YOUR GOAL: Your answer should be the full set of entries, given again without alteration.

Stored data:

====================

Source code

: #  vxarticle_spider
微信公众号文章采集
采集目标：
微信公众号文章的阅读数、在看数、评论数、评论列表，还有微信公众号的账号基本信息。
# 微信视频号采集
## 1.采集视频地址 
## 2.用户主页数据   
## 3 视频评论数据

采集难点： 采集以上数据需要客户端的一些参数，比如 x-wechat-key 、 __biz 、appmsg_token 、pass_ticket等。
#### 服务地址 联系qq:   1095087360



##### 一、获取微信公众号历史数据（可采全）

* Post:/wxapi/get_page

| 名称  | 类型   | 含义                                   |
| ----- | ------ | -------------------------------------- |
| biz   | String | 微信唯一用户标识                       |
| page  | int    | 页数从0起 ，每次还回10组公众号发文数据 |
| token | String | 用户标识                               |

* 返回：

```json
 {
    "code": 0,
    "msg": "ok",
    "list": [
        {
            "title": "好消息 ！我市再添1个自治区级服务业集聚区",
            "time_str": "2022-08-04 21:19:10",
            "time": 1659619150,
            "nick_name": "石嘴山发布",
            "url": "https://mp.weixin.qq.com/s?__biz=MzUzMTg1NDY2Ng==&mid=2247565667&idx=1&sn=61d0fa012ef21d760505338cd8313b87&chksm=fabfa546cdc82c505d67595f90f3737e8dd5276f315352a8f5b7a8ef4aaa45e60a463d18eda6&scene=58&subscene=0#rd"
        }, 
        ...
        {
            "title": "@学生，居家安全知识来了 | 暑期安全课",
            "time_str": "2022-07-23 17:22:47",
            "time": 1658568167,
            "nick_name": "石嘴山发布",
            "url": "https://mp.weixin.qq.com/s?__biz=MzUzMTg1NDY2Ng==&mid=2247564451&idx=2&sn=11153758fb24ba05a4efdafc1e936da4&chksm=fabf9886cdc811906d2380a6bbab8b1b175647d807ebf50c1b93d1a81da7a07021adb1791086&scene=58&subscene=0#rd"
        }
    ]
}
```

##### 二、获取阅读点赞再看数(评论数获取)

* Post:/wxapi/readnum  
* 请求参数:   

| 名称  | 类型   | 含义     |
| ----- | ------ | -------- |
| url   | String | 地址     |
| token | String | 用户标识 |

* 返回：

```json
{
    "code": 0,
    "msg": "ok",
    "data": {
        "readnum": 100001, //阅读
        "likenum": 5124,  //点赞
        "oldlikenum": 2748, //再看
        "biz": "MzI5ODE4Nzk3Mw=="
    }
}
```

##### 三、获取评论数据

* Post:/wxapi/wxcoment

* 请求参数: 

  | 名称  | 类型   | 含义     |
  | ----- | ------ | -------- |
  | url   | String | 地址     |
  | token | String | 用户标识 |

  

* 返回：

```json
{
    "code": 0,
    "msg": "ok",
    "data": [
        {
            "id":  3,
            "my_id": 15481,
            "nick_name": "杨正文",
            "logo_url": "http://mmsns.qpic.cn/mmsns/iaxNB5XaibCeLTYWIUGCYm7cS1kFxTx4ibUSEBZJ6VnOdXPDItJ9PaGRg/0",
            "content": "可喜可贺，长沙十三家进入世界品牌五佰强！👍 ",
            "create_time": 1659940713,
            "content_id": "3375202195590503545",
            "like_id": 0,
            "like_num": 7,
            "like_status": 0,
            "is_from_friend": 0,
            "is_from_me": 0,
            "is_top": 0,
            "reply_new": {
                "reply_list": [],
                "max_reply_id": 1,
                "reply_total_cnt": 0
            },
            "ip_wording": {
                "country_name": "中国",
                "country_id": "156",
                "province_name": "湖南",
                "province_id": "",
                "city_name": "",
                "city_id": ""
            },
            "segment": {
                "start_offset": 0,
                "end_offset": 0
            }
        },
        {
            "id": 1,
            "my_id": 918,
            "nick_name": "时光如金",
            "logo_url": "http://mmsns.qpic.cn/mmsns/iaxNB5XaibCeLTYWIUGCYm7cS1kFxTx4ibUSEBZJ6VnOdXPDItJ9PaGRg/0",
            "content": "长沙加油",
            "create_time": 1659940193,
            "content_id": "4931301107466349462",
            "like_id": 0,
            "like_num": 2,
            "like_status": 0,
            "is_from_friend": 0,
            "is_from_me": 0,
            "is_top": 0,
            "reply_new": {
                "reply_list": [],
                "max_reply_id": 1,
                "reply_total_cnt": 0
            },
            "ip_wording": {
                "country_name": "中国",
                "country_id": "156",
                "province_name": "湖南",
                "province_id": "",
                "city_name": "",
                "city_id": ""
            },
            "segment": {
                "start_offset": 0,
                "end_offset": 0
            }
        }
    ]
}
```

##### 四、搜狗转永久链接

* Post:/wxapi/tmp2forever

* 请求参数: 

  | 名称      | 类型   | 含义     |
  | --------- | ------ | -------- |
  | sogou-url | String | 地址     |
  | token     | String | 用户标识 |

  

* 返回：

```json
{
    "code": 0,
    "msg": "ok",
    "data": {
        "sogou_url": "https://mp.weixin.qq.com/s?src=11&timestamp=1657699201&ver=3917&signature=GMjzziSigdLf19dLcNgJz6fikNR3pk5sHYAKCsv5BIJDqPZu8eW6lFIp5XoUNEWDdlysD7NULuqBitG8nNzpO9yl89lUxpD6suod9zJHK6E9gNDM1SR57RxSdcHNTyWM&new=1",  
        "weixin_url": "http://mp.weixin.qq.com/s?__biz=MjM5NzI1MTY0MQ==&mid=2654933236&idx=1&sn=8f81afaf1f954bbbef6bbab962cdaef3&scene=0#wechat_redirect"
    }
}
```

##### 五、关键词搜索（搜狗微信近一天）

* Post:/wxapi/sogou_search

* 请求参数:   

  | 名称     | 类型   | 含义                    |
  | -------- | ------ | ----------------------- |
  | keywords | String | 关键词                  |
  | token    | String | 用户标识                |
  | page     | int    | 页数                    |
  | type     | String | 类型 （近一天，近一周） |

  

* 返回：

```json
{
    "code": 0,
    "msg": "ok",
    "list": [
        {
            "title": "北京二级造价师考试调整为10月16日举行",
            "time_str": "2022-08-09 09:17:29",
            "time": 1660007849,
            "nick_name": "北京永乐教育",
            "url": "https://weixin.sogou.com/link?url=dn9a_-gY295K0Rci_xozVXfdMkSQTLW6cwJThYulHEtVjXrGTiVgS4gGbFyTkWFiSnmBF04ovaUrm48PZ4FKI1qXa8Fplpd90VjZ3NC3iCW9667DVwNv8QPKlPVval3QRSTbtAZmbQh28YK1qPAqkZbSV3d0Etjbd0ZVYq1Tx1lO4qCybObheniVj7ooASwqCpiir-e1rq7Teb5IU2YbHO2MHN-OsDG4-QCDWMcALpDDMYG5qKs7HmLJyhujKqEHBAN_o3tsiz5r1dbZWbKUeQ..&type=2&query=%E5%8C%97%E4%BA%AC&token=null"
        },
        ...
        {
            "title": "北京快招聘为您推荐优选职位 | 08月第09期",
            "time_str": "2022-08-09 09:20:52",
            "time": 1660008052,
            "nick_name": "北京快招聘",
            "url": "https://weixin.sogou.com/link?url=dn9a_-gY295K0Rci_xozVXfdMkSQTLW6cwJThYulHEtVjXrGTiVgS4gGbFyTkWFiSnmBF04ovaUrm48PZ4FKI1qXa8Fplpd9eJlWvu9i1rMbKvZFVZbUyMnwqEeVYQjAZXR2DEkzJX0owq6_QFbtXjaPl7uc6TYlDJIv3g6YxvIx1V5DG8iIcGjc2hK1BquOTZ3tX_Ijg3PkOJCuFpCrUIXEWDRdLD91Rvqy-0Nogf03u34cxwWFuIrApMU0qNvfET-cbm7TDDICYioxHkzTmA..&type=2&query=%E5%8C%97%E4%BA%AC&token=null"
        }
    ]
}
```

====================

SOLUTION FOR THIS TASK:
Source code

: #  vxarticle_spider
微信公众号文章采集
采集目标：
微信公众号文章的阅读数、在看数、评论数、评论列表，还有微信公众号的账号基本信息。
# 微信视频号采集
## 1.采集视频地址 
## 2.用户主页数据   
## 3 视频评论数据

采集难点： 采集以上数据需要客户端的一些参数，比如 x-wechat-key 、 __biz 、appmsg_token 、pass_ticket等。
#### 服务地址 联系qq:   1095087360



##### 一、获取微信公众号历史数据（可采全）

* Post:/wxapi/get_page

| 名称  | 类型   | 含义                                   |
| ----- | ------ | -------------------------------------- |
| biz   | String | 微信唯一用户标识                       |
| page  | int    | 页数从0起 ，每次还回10组公众号发文数据 |
| token | String | 用户标识                               |

* 返回：

```json
 {
    "code": 0,
    "msg": "ok",
    "list": [
        {
            "title": "好消息 ！我市再添1个自治区级服务业集聚区",
            "time_str": "2022-08-04 21:19:10",
            "time": 1659619150,
            "nick_name": "石嘴山发布",
            "url": "https://mp.weixin.qq.com/s?__biz=MzUzMTg1NDY2Ng==&mid=2247565667&idx=1&sn=61d0fa012ef21d760505338cd8313b87&chksm=fabfa546cdc82c505d67595f90f3737e8dd5276f315352a8f5b7a8ef4aaa45e60a463d18eda6&scene=58&subscene=0#rd"
        }, 
        ...
        {
            "title": "@学生，居家安全知识来了 | 暑期安全课",
            "time_str": "2022-07-23 17:22:47",
            "time": 1658568167,
            "nick_name": "石嘴山发布",
            "url": "https://mp.weixin.qq.com/s?__biz=MzUzMTg1NDY2Ng==&mid=2247564451&idx=2&sn=11153758fb24ba05a4efdafc1e936da4&chksm=fabf9886cdc811906d2380a6bbab8b1b175647d807ebf50c1b93d1a81da7a07021adb1791086&scene=58&subscene=0#rd"
        }
    ]
}
```

##### 二、获取阅读点赞再看数(评论数获取)

* Post:/wxapi/readnum  
* 请求参数:   

| 名称  | 类型   | 含义     |
| ----- | ------ | -------- |
| url   | String | 地址     |
| token | String | 用户标识 |

* 返回：

```json
{
    "code": 0,
    "msg": "ok",
    "data": {
        "readnum": 100001, //阅读
        "likenum": 5124,  //点赞
        "oldlikenum": 2748, //再看
        "biz": "MzI5ODE4Nzk3Mw=="
    }
}
```

##### 三、获取评论数据

* Post:/wxapi/wxcoment

* 请求参数: 

  | 名称  | 类型   | 含义     |
  | ----- | ------ | -------- |
  | url   | String | 地址     |
  | token | String | 用户标识 |

  

* 返回：

```json
{
    "code": 0,
    "msg": "ok",
    "data": [
        {
            "id":  3,
            "my_id": 15481,
            "nick_name": "杨正文",
            "logo_url": "http://mmsns.qpic.cn/mmsns/iaxNB5XaibCeLTYWIUGCYm7cS1kFxTx4ibUSEBZJ6VnOdXPDItJ9PaGRg/0",
            "content": "可喜可贺，长沙十三家进入世界品牌五佰强！👍 ",
            "create_time": 1659940713,
            "content_id": "3375202195590503545",
            "like_id": 0,
            "like_num": 7,
            "like_status": 0,
            "is_from_friend": 0,
            "is_from_me": 0,
            "is_top": 0,
            "reply_new": {
                "reply_list": [],
                "max_reply_id": 1,
                "reply_total_cnt": 0
            },
            "ip_wording": {
                "country_name": "中国",
                "country_id": "156",
                "province_name": "湖南",
                "province_id": "",
                "city_name": "",
                "city_id": ""
            },
            "segment": {
                "start_offset": 0,
                "end_offset": 0
            }
        },
        {
            "id": 1,
            "my_id": 918,
            "nick_name": "时光如金",
            "logo_url": "http://mmsns.qpic.cn/mmsns/iaxNB5XaibCeLTYWIUGCYm7cS1kFxTx4ibUSEBZJ6VnOdXPDItJ9PaGRg/0",
            "content": "长沙加油",
            "create_time": 1659940193,
            "content_id": "4931301107466349462",
            "like_id": 0,
            "like_num": 2,
            "like_status": 0,
            "is_from_friend": 0,
            "is_from_me": 0,
            "is_top": 0,
            "reply_new": {
                "reply_list": [],
                "max_reply_id": 1,
                "reply_total_cnt": 0
            },
            "ip_wording": {
                "country_name": "中国",
                "country_id": "156",
                "province_name": "湖南",
                "province_id": "",
                "city_name": "",
                "city_id": ""
            },
            "segment": {
                "start_offset": 0,
                "end_offset": 0
            }
        }
    ]
}
```

##### 四、搜狗转永久链接

* Post:/wxapi/tmp2forever

* 请求参数: 

  | 名称      | 类型   | 含义     |
  | --------- | ------ | -------- |
  | sogou-url | String | 地址     |
  | token     | String | 用户标识 |

  

* 返回：

```json
{
    "code": 0,
    "msg": "ok",
    "data": {
        "sogou_url": "https://mp.weixin.qq.com/s?src=11&timestamp=1657699201&ver=3917&signature=GMjzziSigdLf19dLcNgJz6fikNR3pk5sHYAKCsv5BIJDqPZu8eW6lFIp5XoUNEWDdlysD7NULuqBitG8nNzpO9yl89lUxpD6suod9zJHK6E9gNDM1SR57RxSdcHNTyWM&new=1",  
        "weixin_url": "http://mp.weixin.qq.com/s?__biz=MjM5NzI1MTY0MQ==&mid=2654933236&idx=1&sn=8f81afaf1f954bbbef6bbab962cdaef3&scene=0#wechat_redirect"
    }
}
```

##### 五、关键词搜索（搜狗微信近一天）

* Post:/wxapi/sogou_search

* 请求参数:   

  | 名称     | 类型   | 含义                    |
  | -------- | ------ | ----------------------- |
  | keywords | String | 关键词                  |
  | token    | String | 用户标识                |
  | page     | int    | 页数                    |
  | type     | String | 类型 （近一天，近一周） |

  

* 返回：

```json
{
    "code": 0,
    "msg": "ok",
    "list": [
        {
            "title": "北京二级造价师考试调整为10月16日举行",
            "time_str": "2022-08-09 09:17:29",
            "time": 1660007849,
            "nick_name": "北京永乐教育",
            "url": "https://weixin.sogou.com/link?url=dn9a_-gY295K0Rci_xozVXfdMkSQTLW6cwJThYulHEtVjXrGTiVgS4gGbFyTkWFiSnmBF04ovaUrm48PZ4FKI1qXa8Fplpd90VjZ3NC3iCW9667DVwNv8QPKlPVval3QRSTbtAZmbQh28YK1qPAqkZbSV3d0Etjbd0ZVYq1Tx1lO4qCybObheniVj7ooASwqCpiir-e1rq7Teb5IU2YbHO2MHN-OsDG4-QCDWMcALpDDMYG5qKs7HmLJyhujKqEHBAN_o3tsiz5r1dbZWbKUeQ..&type=2&query=%E5%8C%97%E4%BA%AC&token=null"
        },
        ...
        {
            "title": "北京快招聘为您推荐优选职位 | 08月第09期",
            "time_str": "2022-08-09 09:20:52",
            "time": 1660008052,
            "nick_name": "北京快招聘",
            "url": "https://weixin.sogou.com/link?url=dn9a_-gY295K0Rci_xozVXfdMkSQTLW6cwJThYulHEtVjXrGTiVgS4gGbFyTkWFiSnmBF04ovaUrm48PZ4FKI1qXa8Fplpd9eJlWvu9i1rMbKvZFVZbUyMnwqEeVYQjAZXR2DEkzJX0owq6_QFbtXjaPl7uc6TYlDJIv3g6YxvIx1V5DG8iIcGjc2hK1BquOTZ3tX_Ijg3PkOJCuFpCrUIXEWDRdLD91Rvqy-0Nogf03u34cxwWFuIrApMU0qNvfET-cbm7TDDICYioxHkzTmA..&type=2&query=%E5%8C%97%E4%BA%AC&token=null"
        }
    ]
}
```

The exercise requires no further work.